Rostlab / SeqVec

Modelling the Language of Life - Deep Learning Protein Sequences
http://embed.protein.properties
MIT License
116 stars 13 forks source link

Out of memory error for >50k sequences #10

Closed mortonjt closed 4 years ago

mortonjt commented 4 years ago

It seems that there are some memory issues when trying to process large dataset - below is an example of such an error.

 92%|█████████▏| 63995/69882 [27:32<08:01, 12.22it/s]/cm/local/apps/slurm/var/spool/job530579/slurm_script: line 26: 1295955 Killed                  seqvec -i $in_file -o $results_dir/embeddings.npz --protein True --id -1
slurmstepd: error: Detected 1 oom-kill event(s) in step 530579.batch cgroup. Some of your processes may have been killed by the cgroup out-of-memory handler.

Adjusting the batch size appears to make it worse (--batch-size=10 makes this fail at 40%). Splitting up the files into 10k chunks helps, but doesn't quite resolve this (the error above was generated doing that).

sacdallago commented 4 years ago

This issue is two fold:

  1. There might be too many sequences in the FASTA file and the node on which this is being computed runs out of main RAM (not GPU RAM). Solution: chop up FASTA file in smaller chunks
  2. There might be sequences in your FASTA file which are too long to be processed in GPU memory. For these, falling back to CPU might be a solution with the inherit limitation that it will be much slower (it can take up to days for single (very long) sequences). Alternatively, you can chop up long sequences into smaller parts, but this might introduce other unwanted effects.

To "solve" both issues, we currently plan on implementing a data preparation step which will re-sort the input FASTA from short to long sequences, then chop the computation in chunks of 5k sequences & outsource computation of sequences above 15k AA to CPU.
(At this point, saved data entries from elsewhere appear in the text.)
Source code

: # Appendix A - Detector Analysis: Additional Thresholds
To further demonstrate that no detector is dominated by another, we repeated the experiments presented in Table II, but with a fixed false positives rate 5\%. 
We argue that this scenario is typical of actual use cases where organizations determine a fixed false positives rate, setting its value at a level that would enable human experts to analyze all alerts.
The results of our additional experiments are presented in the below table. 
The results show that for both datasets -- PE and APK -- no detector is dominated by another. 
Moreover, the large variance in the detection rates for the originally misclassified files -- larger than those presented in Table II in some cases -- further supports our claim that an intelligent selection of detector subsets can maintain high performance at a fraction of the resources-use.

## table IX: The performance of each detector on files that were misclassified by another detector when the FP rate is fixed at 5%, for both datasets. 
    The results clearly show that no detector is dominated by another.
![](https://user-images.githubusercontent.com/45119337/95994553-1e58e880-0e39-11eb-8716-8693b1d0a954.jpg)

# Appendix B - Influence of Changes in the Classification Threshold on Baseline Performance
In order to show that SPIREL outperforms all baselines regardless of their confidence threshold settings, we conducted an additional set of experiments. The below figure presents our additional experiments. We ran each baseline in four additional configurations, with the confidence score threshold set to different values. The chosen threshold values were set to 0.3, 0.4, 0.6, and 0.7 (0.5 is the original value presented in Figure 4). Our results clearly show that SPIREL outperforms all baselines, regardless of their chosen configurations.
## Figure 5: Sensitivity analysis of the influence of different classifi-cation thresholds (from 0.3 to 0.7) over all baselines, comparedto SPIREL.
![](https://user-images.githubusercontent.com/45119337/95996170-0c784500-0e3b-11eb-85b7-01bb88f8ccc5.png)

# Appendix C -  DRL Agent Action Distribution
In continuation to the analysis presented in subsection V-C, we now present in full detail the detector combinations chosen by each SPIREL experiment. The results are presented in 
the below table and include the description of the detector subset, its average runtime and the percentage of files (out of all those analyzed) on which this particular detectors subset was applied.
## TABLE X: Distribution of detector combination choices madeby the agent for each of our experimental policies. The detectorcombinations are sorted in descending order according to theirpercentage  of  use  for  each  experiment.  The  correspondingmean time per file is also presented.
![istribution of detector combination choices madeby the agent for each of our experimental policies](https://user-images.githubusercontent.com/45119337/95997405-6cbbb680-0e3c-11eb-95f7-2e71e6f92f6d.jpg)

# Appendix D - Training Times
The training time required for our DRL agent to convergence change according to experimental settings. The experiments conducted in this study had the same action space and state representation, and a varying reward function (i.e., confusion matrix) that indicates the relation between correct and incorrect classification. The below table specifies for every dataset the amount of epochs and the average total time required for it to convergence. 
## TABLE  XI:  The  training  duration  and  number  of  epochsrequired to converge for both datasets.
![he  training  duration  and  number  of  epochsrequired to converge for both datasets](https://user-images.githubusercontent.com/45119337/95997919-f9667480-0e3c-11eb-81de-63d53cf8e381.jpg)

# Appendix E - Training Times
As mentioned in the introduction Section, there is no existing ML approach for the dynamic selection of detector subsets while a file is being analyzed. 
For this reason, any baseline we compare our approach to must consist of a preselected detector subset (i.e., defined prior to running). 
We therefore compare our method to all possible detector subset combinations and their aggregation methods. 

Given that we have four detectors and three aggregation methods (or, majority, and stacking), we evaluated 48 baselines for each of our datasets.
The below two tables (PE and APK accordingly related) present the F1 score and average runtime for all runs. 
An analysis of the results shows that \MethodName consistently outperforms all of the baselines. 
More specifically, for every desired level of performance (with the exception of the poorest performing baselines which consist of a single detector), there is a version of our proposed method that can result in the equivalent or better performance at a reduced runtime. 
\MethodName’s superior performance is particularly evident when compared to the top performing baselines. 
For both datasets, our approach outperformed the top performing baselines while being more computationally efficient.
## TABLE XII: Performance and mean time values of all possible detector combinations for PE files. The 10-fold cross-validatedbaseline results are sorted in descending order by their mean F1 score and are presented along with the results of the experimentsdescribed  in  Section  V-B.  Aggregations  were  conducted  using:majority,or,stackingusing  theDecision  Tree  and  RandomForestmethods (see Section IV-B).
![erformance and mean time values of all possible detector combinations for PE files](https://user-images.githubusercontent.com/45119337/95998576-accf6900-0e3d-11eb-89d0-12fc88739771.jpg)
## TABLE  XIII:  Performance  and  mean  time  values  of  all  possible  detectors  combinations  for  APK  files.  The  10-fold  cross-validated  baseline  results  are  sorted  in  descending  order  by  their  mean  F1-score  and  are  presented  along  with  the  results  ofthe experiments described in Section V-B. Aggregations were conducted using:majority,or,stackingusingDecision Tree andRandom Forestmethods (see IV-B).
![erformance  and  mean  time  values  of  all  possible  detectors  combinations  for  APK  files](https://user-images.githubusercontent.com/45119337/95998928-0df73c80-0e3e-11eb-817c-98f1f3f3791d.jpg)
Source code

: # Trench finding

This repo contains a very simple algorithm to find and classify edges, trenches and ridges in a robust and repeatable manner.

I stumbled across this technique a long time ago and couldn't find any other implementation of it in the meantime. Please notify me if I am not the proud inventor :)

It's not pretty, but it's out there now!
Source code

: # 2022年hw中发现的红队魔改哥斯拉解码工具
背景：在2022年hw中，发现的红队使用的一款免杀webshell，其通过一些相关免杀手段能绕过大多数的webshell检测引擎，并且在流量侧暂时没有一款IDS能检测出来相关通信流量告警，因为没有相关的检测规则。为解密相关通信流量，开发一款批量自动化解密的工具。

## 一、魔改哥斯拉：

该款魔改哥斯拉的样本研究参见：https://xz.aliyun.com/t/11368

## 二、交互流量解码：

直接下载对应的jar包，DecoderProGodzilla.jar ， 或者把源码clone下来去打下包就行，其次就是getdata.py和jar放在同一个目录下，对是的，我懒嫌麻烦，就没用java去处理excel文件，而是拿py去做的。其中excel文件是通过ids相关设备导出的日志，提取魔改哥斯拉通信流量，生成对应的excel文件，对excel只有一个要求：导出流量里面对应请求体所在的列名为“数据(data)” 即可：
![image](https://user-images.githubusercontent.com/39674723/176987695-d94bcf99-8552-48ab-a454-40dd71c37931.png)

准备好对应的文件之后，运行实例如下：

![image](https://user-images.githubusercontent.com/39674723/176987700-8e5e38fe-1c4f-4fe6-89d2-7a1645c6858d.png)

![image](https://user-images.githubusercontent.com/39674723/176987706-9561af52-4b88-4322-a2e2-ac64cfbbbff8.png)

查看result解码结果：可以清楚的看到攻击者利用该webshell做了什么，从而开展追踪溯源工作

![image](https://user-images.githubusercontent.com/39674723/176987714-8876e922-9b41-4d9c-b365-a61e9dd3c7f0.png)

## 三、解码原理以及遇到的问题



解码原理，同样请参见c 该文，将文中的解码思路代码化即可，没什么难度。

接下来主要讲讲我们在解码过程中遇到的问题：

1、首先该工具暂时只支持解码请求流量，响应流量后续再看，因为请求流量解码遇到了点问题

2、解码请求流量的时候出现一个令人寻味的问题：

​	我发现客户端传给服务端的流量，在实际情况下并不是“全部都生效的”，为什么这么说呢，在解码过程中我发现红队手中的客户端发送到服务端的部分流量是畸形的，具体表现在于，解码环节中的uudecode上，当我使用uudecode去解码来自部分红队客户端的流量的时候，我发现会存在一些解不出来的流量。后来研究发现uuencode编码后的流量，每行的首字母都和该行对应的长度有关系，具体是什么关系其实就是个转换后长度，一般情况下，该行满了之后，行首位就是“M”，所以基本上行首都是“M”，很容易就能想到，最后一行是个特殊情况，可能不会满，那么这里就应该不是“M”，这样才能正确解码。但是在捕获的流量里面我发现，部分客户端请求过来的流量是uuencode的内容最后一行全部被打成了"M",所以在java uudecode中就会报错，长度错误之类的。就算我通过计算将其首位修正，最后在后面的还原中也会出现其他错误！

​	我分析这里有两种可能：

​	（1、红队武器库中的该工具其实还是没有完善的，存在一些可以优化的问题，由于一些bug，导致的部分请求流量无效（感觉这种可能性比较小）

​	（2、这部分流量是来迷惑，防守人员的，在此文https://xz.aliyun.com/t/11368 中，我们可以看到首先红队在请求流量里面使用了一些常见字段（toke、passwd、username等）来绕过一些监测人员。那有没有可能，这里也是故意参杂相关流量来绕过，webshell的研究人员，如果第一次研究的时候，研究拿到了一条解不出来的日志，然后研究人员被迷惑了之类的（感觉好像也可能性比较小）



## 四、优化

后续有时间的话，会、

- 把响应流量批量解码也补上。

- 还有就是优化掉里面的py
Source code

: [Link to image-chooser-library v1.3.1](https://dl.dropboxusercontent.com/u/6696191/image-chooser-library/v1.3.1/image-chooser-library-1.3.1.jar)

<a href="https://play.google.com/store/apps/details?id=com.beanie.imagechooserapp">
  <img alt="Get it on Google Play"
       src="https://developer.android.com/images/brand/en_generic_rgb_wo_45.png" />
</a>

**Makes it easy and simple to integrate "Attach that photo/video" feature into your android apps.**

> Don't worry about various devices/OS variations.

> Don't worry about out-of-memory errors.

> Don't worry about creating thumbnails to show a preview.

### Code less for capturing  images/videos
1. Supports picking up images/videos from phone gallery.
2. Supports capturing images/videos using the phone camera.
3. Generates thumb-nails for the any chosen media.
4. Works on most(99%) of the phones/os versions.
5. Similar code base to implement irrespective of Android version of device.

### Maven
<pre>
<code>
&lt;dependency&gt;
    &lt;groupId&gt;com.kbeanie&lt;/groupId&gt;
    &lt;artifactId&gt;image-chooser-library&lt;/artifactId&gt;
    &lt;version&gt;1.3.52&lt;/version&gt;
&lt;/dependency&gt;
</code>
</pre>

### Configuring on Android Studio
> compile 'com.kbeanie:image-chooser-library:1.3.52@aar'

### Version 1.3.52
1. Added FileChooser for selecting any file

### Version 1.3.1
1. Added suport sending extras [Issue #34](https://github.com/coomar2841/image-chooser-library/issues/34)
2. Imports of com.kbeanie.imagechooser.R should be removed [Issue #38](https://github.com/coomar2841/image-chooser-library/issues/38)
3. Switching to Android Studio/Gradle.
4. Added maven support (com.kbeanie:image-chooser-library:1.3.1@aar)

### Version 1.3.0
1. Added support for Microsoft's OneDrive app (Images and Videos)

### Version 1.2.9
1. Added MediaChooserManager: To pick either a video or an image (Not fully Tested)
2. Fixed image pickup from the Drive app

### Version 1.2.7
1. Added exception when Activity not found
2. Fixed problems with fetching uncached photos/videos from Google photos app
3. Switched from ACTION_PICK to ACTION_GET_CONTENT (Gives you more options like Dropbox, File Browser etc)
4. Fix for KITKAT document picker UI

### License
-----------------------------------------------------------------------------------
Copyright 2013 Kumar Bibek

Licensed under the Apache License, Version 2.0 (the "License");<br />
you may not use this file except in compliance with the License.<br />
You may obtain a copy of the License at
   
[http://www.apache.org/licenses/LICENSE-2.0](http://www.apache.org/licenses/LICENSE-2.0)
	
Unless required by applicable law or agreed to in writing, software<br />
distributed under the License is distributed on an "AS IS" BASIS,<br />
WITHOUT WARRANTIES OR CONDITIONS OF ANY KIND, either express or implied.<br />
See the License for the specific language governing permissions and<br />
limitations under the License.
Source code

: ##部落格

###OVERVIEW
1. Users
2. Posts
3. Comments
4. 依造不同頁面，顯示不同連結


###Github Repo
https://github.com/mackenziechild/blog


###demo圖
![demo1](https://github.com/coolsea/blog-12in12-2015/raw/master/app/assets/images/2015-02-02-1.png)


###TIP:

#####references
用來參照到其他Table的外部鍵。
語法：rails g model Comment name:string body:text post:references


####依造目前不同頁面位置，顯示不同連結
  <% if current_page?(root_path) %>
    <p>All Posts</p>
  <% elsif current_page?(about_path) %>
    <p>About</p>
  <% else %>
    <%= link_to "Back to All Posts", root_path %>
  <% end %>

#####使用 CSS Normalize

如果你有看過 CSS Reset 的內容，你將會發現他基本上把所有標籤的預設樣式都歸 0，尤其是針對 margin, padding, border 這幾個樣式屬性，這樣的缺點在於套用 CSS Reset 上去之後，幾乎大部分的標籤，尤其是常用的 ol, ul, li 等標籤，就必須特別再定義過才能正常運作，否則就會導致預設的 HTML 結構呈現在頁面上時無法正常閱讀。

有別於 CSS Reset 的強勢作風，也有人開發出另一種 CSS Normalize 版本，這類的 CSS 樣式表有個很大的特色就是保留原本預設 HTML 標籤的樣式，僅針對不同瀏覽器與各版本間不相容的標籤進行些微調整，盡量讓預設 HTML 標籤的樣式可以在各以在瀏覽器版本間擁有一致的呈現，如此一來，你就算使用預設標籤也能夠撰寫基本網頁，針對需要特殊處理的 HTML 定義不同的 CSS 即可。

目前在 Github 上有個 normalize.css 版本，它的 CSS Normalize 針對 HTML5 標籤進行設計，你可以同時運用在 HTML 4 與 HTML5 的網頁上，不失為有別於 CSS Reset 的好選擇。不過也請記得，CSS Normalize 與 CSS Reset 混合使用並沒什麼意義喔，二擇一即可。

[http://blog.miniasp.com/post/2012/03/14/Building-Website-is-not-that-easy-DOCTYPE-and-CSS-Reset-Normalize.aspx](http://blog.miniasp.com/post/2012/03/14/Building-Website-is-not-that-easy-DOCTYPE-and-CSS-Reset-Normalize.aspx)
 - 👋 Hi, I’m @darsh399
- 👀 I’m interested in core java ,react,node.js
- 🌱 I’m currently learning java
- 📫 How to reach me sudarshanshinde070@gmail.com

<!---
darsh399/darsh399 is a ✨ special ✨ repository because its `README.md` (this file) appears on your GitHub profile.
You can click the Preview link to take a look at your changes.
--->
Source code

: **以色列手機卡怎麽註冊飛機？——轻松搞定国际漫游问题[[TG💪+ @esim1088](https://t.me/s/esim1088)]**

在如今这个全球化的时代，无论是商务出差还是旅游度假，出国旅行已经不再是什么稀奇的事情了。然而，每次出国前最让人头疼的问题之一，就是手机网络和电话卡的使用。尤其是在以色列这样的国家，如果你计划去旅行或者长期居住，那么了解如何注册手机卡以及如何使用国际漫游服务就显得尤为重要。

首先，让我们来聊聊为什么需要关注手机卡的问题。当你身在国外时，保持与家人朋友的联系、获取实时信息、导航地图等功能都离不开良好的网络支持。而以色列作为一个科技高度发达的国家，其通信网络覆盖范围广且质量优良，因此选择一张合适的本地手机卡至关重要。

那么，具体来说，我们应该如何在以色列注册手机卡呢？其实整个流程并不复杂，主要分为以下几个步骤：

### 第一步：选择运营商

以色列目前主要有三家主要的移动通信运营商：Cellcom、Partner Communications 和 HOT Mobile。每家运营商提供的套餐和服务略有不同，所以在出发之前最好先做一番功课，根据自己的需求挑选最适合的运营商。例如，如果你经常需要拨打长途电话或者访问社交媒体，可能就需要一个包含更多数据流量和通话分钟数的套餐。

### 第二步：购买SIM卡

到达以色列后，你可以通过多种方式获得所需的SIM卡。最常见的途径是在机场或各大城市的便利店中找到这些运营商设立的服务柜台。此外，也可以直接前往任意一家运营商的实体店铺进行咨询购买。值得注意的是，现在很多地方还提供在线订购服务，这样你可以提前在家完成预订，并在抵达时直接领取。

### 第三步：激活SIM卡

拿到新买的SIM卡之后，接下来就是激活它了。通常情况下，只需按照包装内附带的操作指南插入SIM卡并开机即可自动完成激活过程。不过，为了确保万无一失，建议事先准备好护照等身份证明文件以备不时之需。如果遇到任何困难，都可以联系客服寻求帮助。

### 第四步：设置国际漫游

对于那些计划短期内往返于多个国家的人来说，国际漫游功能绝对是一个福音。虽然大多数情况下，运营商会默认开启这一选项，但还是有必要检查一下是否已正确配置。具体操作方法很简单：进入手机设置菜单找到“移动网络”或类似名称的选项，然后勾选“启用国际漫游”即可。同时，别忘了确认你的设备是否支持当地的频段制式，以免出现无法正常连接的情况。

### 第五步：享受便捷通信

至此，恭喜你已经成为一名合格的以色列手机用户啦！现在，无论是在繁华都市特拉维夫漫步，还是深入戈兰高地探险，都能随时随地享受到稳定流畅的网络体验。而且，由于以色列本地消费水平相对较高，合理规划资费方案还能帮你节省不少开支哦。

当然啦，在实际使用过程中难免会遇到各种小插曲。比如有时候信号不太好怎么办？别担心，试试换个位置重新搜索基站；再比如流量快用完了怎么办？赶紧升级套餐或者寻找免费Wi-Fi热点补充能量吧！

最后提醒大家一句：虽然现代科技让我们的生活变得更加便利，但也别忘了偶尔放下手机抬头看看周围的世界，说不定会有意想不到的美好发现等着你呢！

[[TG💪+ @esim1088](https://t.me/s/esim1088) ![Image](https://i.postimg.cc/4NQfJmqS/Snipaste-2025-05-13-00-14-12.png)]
This will most likely be implemented in the "pipeline" https://github.com/sacdallago/bio_embeddings, rather than in this codebase which is kept a bit more flexible

mheinzinger commented 4 years ago

I think there might also be a misunderstanding about the --batch-size parameter: It gives the number of residues which are accumulated in a single batch before getting embedded. As we sort sequence by length, this means that we create larger batches at the beginning (shortest sequences) and smaller batches towards the end of your dataset. That being said, setting --batch-size=10 should lead to single sequence processing as your proteins should be longer than 10 residues. If you still run out of memory with this setting, you can proceed as Chris pointed out: remove long sequence (e.g. >15k residues) from your set for the moment and embed them separately and/or create even smaller chunks of e.g. 5k proteins.